2 First steps

2.1 Exercises

There are none in this section.

2.2 Exercises

1. List five functions that you could use to get more information about the mpg dataset.

help(mpg): Documentation of dataset
dim(mpg): Dimensions of dataset
summary(mpg): Summary measures of dataset
str(mpg): Display of the internal structure of dataset
glimpse(mpg): dplyr version of str(mpg)

2. How can you find out what other datasets are included with ggplot2?

data(package = "ggplot2") loads the available data sets in ggplot2. Alternatively,if you have internet access, go to https://ggplot2.tidyverse.org/reference/index.html#section-data

3. Apart from the US, most countries use fuel consumption (fuel consumed over fixed distance) rather than fuel economy (distance travelled with fixed amount of fuel). How could you convert cty and hwy into the European standard of l/100km?
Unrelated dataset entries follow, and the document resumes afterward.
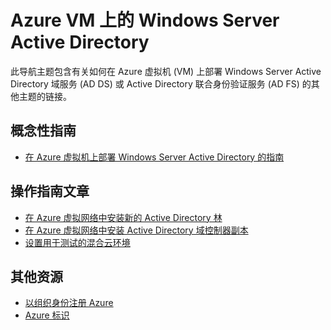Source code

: <properties
    pageTitle="Azure VM 上的 Windows Server Active Directory | Microsoft 文档"
    description="你可以在 Azure 虚拟机上运行 Windows Server Active Directory 域服务 (AD DS) 或 Active Directory 联合身份验证服务 (AD FS)。"
    services="active-directory"
    documentationcenter=""
    author="MicrosoftGuyJFlo"
    manager="femila"
    tags="azure-classic-portal"
    translationtype="Human Translation" />
<tags
    ms.assetid="683f6bbb-61d0-423e-9aeb-66f0b0001d67"
    ms.service="active-directory"
    ms.workload="identity"
    ms.tgt_pltfrm="na"
    ms.devlang="na"
    ms.topic="article"
    ms.date="04/06/2017"
    wacn.date="05/08/2017"
    ms.author="joflore"
    ms.sourcegitcommit="2c4ee90387d280f15b2f2ed656f7d4862ad80901"
    ms.openlocfilehash="615f8bda6e31bbcd42c75a5b008d359a6ce33ef7"
    ms.lasthandoff="04/28/2017" />

# <a name="windows-server-active-directory-on-azure-vms"></a>Azure VM 上的 Windows Server Active Directory
此导航主题包含有关如何在 Azure 虚拟机 (VM) 上部署 Windows Server Active Directory 域服务 (AD DS) 或 Active Directory 联合身份验证服务 (AD FS) 的其他主题的链接。

## <a name="conceptual-guidelines"></a>概念性指南
- [在 Azure 虚拟机上部署 Windows Server Active Directory 的指南](https://msdn.microsoft.com/zh-cn/library/azure/jj156090.aspx)

## <a name="how-to-articles"></a>操作指南文章
- [在 Azure 虚拟网络中安装新的 Active Directory 林](/documentation/articles/active-directory-new-forest-virtual-machine/)
- [在 Azure 虚拟网络中安装 Active Directory 域控制器副本](/documentation/articles/active-directory-install-replica-active-directory-domain-controller/)
- [设置用于测试的混合云环境](/documentation/articles/virtual-machines-windows-ps-hybrid-cloud-test-env-sim/)

## <a name="additional-resources"></a>其他资源
- [以组织身份注册 Azure](/documentation/articles/sign-up-organization/)
- [Azure 标识](/documentation/articles/fundamentals-identity/)

<!--Update_Description: link update-->
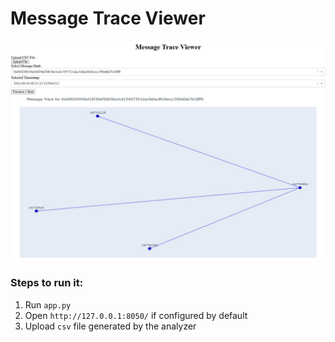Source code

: 
# Message Trace Viewer

![Example](images/example.jpg)

### Steps to run it:

1. Run `app.py`
2. Open `http://127.0.0.1:8050/` if configured by default
3. Upload `csv` file generated by the analyzer



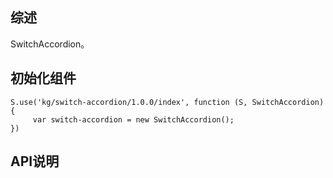 ## 综述

SwitchAccordion。

## 初始化组件
		
    S.use('kg/switch-accordion/1.0.0/index', function (S, SwitchAccordion) {
         var switch-accordion = new SwitchAccordion();
    })

## API说明
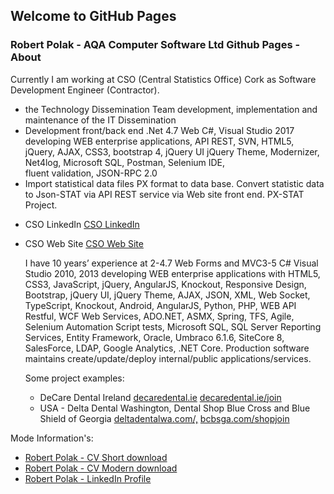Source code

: ## Welcome to GitHub Pages

<h3>Robert Polak - AQA Computer Software Ltd Github Pages - About </h3>
    <p>
        Currently I am working at CSO (Central Statistics Office) Cork as Software Development Engineer (Contractor).
    </p>
        <ul>
            <li>the Technology Dissemination Team development, implementation and maintenance of the IT Dissemination</li>
            <li> Development front/back end .Net 4.7 Web C#, Visual Studio 2017 developing WEB enterprise applications, API REST, SVN, HTML5, jQuery, AJAX, CSS3, bootstrap 4, jQuery UI jQuery Theme, Modernizer, Net4log, Microsoft SQL, Postman, Selenium
                IDE,</li>
            fluent validation, JSON-RPC 2.0
            <li> Import statistical data files PX format to data base. Convert statistic data to Json-STAT via API REST service via Web site front end. PX-STAT Project.</li>
        </ul>
 
* CSO LinkedIn <a href="https://www.linkedin.com/company/cso-central-statistics-office-/" target="_blank">CSO LinkedIn</a>  
* CSO Web Site <a href="https://cso.ie/en/index.html" target="_blank">CSO Web Site</a>
 

    <p>
        I have 10 years’ experience at 2-4.7 Web Forms and MVC3-5 C# Visual Studio 2010, 2013 developing WEB enterprise applications with HTML5, CSS3, JavaScript, jQuery, AngularJS, Knockout, Responsive Design, Bootstrap, jQuery UI, jQuery Theme, AJAX,
        JSON, XML, Web Socket, TypeScript, Knockout, Android, AngularJS, Python, PHP, WEB API Restful, WCF Web Services, ADO.NET, ASMX, Spring, TFS, Agile, Selenium Automation Script tests, Microsoft SQL, SQL Server Reporting Services, Entity Framework,
        Oracle, Umbraco 6.1.6, SiteCore 8, SalesForce, LDAP, Google Analytics, .NET Core. Production software maintains create/update/deploy internal/public applications/services.
    </p>
    <p>
        Some project examples:
     </p>
        <ul>
            <li>
                DeCare Dental Ireland
                <a href="https://www.decaredental.ie/"  target="_blank">decaredental.ie</a>
                <a href="https://www.decaredental.ie/join" target="_blank">decaredental.ie/join</a>
            </li>
            <li>
                USA - Delta Dental Washington, Dental Shop Blue Cross and Blue Shield of Georgia
                <a href="https://www.deltadentalwa.com/" target="_blank">deltadentalwa.com/,</a>
                <a href="https://www.bcbsga.com/shop" target="_blank">bcbsga.com/shopjoin</a>
            </li>
       </ul>

 <p>
    Mode Information's:
 </p>
 <ul>
    <li><a href="/cvdoc/PolakRobert-CV-Short.doc">Robert Polak - CV Short download</a></li>
    <li><a href="/cvdoc/PolakRobert-CV -Modern.doc">Robert Polak - CV Modern download</a></li>
    <li><a href="https://www.linkedin.com/in/robertpolak1968/" target="_blank">Robert Polak - LinkedIn Profile</a></li>
 </ul>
According to asknumbers, you divide 235.214583 by the mpg values in cty and hwy to convert them into the European standard of l/100km.
Function to convert into European standard (Rademaker, 2016):

mpgTol100km <- function(milespergallon){
  
  GalloLiter <- 3.785411784
  MileKilometer <- 1.609344 
  
  l100km <- (100*GalloLiter)/(milespergallon*MileKilometer)
  l100km
  
}

4. Which manufacturer has the most models in this dataset? Which model has the most variations? Does your answer change if you remove the redundant specification of drive train (e.g. “pathfinder 4wd”, “a4 quattro”) from the model name?

# Count manufacturers and sort
mpg %>% count(manufacturer, sort = TRUE)
#> # A tibble: 15 × 2
#>    manufacturer     n
#>    <chr>        <int>
#>  1 dodge           37
#>  2 toyota          34
#>  3 volkswagen      27
#>  4 ford            25
#>  5 chevrolet       19
#>  6 audi            18
#>  7 hyundai         14
#>  8 subaru          14
#>  9 nissan          13
#> 10 honda            9
#> 11 jeep             8
#> 12 pontiac          5
#> 13 land rover       4
#> 14 mercury          4
#> 15 lincoln          3

dodge has the most models in this dataset.

unique(mpg$model)
#>  [1] "a4"                     "a4 quattro"            
#>  [3] "a6 quattro"             "c1500 suburban 2wd"    
#>  [5] "corvette"               "k1500 tahoe 4wd"       
#>  [7] "malibu"                 "caravan 2wd"           
#>  [9] "dakota pickup 4wd"      "durango 4wd"           
#> [11] "ram 1500 pickup 4wd"    "expedition 2wd"        
#> [13] "explorer 4wd"           "f150 pickup 4wd"       
#> [15] "mustang"                "civic"                 
#> [17] "sonata"                 "tiburon"               
#> [19] "grand cherokee 4wd"     "range rover"           
#> [21] "navigator 2wd"          "mountaineer 4wd"       
#> [23] "altima"                 "maxima"                
#> [25] "pathfinder 4wd"         "grand prix"            
#> [27] "forester awd"           "impreza awd"           
#> [29] "4runner 4wd"            "camry"                 
#> [31] "camry solara"           "corolla"               
#> [33] "land cruiser wagon 4wd" "toyota tacoma 4wd"     
#> [35] "gti"                    "jetta"                 
#> [37] "new beetle"             "passat"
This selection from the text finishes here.